Ce qui rendait Goldblum dangereux n'était pas une personnalité théâtrale mais une imagination administrative. Il apparaît dans les récits historiques comme quelqu'un qui voyait l'entreprise non pas comme une institution morale mais comme un ensemble de flux de travail pouvant être optimisés, y compris le flux de travail de la tromperie. La logique de la fraude — des polices fictives, soutenues par des dossiers et traitées par des systèmes informatiques — suggère un esprit à l'aise avec l'échelle et suffisamment à l'aise avec l'abstraction pour transformer des personnes en entrées.
Psychologiquement, Goldblum s'inscrit dans la tradition des auteurs de crimes en col blanc qui ne se perçoivent pas comme des cambrioleurs.

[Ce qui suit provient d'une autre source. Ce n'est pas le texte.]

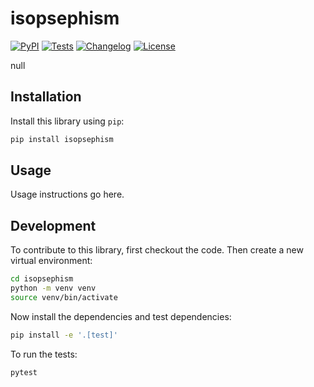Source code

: # isopsephism

[![PyPI](https://img.shields.io/pypi/v/isopsephism.svg)](https://pypi.org/project/isopsephism/)
[![Tests](https://github.com/uggerus/isopsephism/actions/workflows/test.yml/badge.svg)](https://github.com/uggerus/isopsephism/actions/workflows/test.yml)
[![Changelog](https://img.shields.io/github/v/release/uggerus/isopsephism?include_prereleases&label=changelog)](https://github.com/uggerus/isopsephism/releases)
[![License](https://img.shields.io/badge/license-Apache%202.0-blue.svg)](https://github.com/uggerus/isopsephism/blob/main/LICENSE)

null

## Installation

Install this library using `pip`:
```bash
pip install isopsephism
```
## Usage

Usage instructions go here.

## Development

To contribute to this library, first checkout the code. Then create a new virtual environment:
```bash
cd isopsephism
python -m venv venv
source venv/bin/activate
```
Now install the dependencies and test dependencies:
```bash
pip install -e '.[test]'
```
To run the tests:
```bash
pytest
```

Ils se voient comme des bâtisseurs. Cette distinction est importante car elle explique la confiance qui maintient une fraude en vie. Si vous pensez que vous êtes en train d'ingénier une croissance plutôt que de voler, chaque nouveau contrôle semble être un obstacle au progrès plutôt qu'un avertissement.

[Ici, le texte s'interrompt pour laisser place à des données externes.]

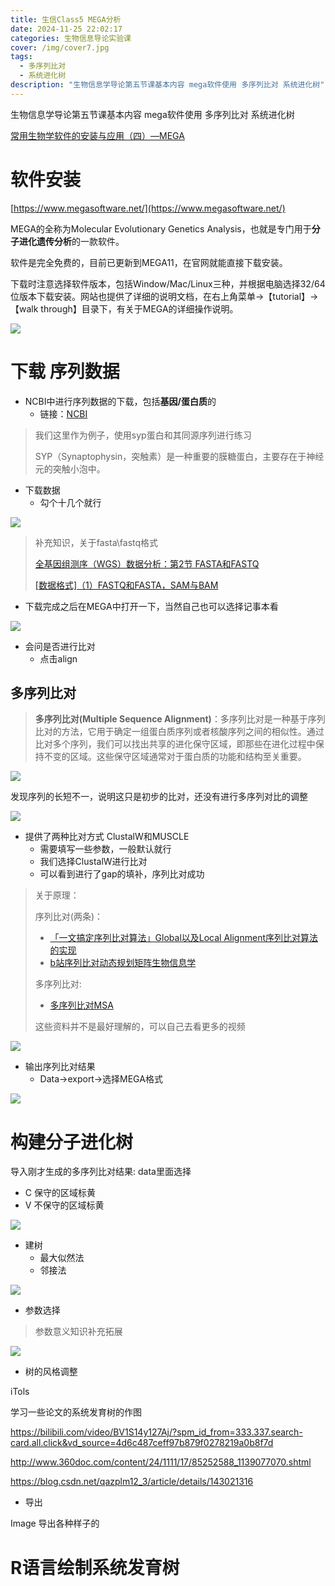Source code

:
 ```yaml
---
title: 生信Class5 MEGA分析
date: 2024-11-25 22:02:17
categories: 生物信息导论实验课
cover: /img/cover7.jpg
tags:
  - 多序列比对
  - 系统进化树
description: "生物信息学导论第五节课基本内容 mega软件使用 多序列比对 系统进化树"
---
```


生物信息学导论第五节课基本内容 mega软件使用 多序列比对 系统进化树

[常用生物学软件的安装与应用（四）—MEGA](https://zhuanlan.zhihu.com/p/337236253)

# 软件安装

[https://www.megasoftware.net/](https://www.megasoftware.net/)

MEGA的全称为Molecular Evolutionary Genetics Analysis，也就是专门用于**分子进化遗传分析**的一款软件。

软件是完全免费的，目前已更新到MEGA11，在官网就能直接下载安装。

下载时注意选择软件版本，包括Window/Mac/Linux三种，并根据电脑选择32/64位版本下载安装。网站也提供了详细的说明文档，在右上角菜单→【tutorial】→【walk through】目录下，有关于MEGA的详细操作说明。

![](https://pic.imgdb.cn/item/67456222d0e0a243d4d10c9f.png)

# 下载 序列数据

- NCBI中进行序列数据的下载，包括**基因/蛋白质**的
  - 链接：[NCBI](https://www.ncbi.nlm.nih.gov/)

> 我们这里作为例子，使用syp蛋白和其同源序列进行练习
>
> SYP（Synaptophysin，突触素）是一种重要的膜糖蛋白，主要存在于神经元的突触小泡中。



- 下载数据
  - 勾个十几个就行

![](https://pic.imgdb.cn/item/6745651dd0e0a243d4d110f5.png)

> 补充知识，关于fasta\fastq格式
>
> [全基因组测序（WGS）数据分析：第2节 FASTA和FASTQ](https://www.jianshu.com/p/624d9536d185)
>
> [[数据格式]（1）FASTQ和FASTA，SAM与BAM](https://zhuanlan.zhihu.com/p/48826465)

- 下载完成之后在MEGA中打开一下，当然自己也可以选择记事本看

![](https://pic.imgdb.cn/item/674565a2d0e0a243d4d111cf.png)

- 会问是否进行比对
  - 点击align



## 多序列比对

> **多序列比对(Multiple Sequence Alignment)**：多序列比对是一种基于序列比对的方法，它用于确定一组蛋白质序列或者核酸序列之间的相似性。通过比对多个序列，我们可以找出共享的进化保守区域，即那些在进化过程中保持不变的区域。这些保守区域通常对于蛋白质的功能和结构至关重要。

![](https://pic.imgdb.cn/item/67456667d0e0a243d4d1138a.png)

发现序列的长短不一，说明这只是初步的比对，还没有进行多序列对比的调整

![](https://pic.imgdb.cn/item/67456d06d0e0a243d4d12296.png)

- 提供了两种比对方式 ClustalW和MUSCLE
  - 需要填写一些参数，一般默认就行
  - 我们选择ClustalW进行比对
  - 可以看到进行了gap的填补，序列比对成功

> 关于原理：
>
> 序列比对(两条)：
>
> - [「一文搞定序列比对算法」Global以及Local Alignment序列比对算法的实现](https://zhuanlan.zhihu.com/p/571468890)
> - [b站序列比对动态规划矩阵生物信息学](https://www.bilibili.com/video/BV1cU4y1T7CG/)
>
> 多序列比对:
>
> - [多序列比对MSA](https://www.jianshu.com/p/a7a96ff355a7)
>
> 这些资料并不是最好理解的，可以自己去看更多的视频

![](https://pic.imgdb.cn/item/67456ea5d0e0a243d4d12313.png)

- 输出序列比对结果
  - Data->export->选择MEGA格式



![](https://pic.imgdb.cn/item/674573a9d0e0a243d4d124ef.png)



# 构建分子进化树

导入刚才生成的多序列比对结果: data里面选择



- C 保守的区域标黄
- V 不保守的区域标黄



![](https://pic.imgdb.cn/item/67457634d0e0a243d4d125a8.png)



- 建树
  - 最大似然法
  - 邻接法


![](https://pic.imgdb.cn/item/67457679d0e0a243d4d125f5.png)

- 参数选择

> 参数意义知识补充拓展

![](https://pic.imgdb.cn/item/6749af34d0e0a243d4db41c9.png)



- 树的风格调整

iTols

学习一些论文的系统发育树的作图

https://bilibili.com/video/BV1S14y127Aj/?spm_id_from=333.337.search-card.all.click&vd_source=4d6c487ceff97b879f0278219a0b8f7d

http://www.360doc.com/content/24/1111/17/85252588_1139077070.shtml

https://blog.csdn.net/qazplm12_3/article/details/143021316



- 导出

Image 导出各种样子的

# R语言绘制系统发育树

Les archives historiques suggèrent également un homme qui comprenait l'élan. Une fois qu'une entreprise commence à rapporter du succès, il devient plus facile de vendre le succès suivant. Le rôle de Goldblum était de transformer cet élan en une machine capable de se soutenir elle-même. Il n'était pas le seul participant, mais il était la figure autour de laquelle l'architecture se cohésait.

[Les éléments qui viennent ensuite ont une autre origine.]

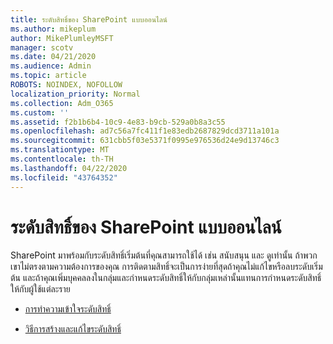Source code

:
 ```yaml
---
title: ระดับสิทธิ์ของ SharePoint แบบออนไลน์
ms.author: mikeplum
author: MikePlumleyMSFT
manager: scotv
ms.date: 04/21/2020
ms.audience: Admin
ms.topic: article
ROBOTS: NOINDEX, NOFOLLOW
localization_priority: Normal
ms.collection: Adm_O365
ms.custom: ''
ms.assetid: f2b1b6b4-10c9-4e83-b9cb-529a0b8a3c55
ms.openlocfilehash: ad7c56a7fc411f1e83edb2687829dcd3711a101a
ms.sourcegitcommit: 631cbb5f03e5371f0995e976536d24e9d13746c3
ms.translationtype: MT
ms.contentlocale: th-TH
ms.lasthandoff: 04/22/2020
ms.locfileid: "43764352"
---
```

# <a name="sharepoint-online-permission-levels"></a>ระดับสิทธิ์ของ SharePoint แบบออนไลน์

SharePoint มาพร้อมกับระดับสิทธิ์เริ่มต้นที่คุณสามารถใช้ได้ เช่น สนับสนุน และ ดูเท่านั้น ถ้าพวกเขาไม่ตรงตามความต้องการของคุณ การติดตามสิทธิ์จะเป็นการง่ายที่สุดถ้าคุณไม่แก้ไขหรือลบระดับเริ่มต้น และถ้าคุณเพิ่มบุคคลลงในกลุ่มและกําหนดระดับสิทธิ์ให้กับกลุ่มเหล่านั้นแทนการกําหนดระดับสิทธิ์ให้กับผู้ใช้แต่ละราย
  
- [การทําความเข้าใจระดับสิทธิ์](https://go.microsoft.com/fwlink/?linkid=867071)
    
- [วิธีการสร้างและแก้ไขระดับสิทธิ์](https://go.microsoft.com/fwlink/?linkid=867072)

Son destin, après sa condamnation, le plaçait dans la catégorie familière mais toujours insatisfaisante des fraudeurs exécutifs : puni, mais pas d'une manière qui répare la confiance qu'il a exploitée. En fin de compte, l'héritage de Goldblum n'est pas seulement la taille de la tromperie. C'est la leçon qu'une entreprise moderne peut être utilisée comme un système de livraison de fiction, et que la personne qui l'orchestrait peut sembler, de l'extérieur, n'être rien de plus qu'un gestionnaire compétent.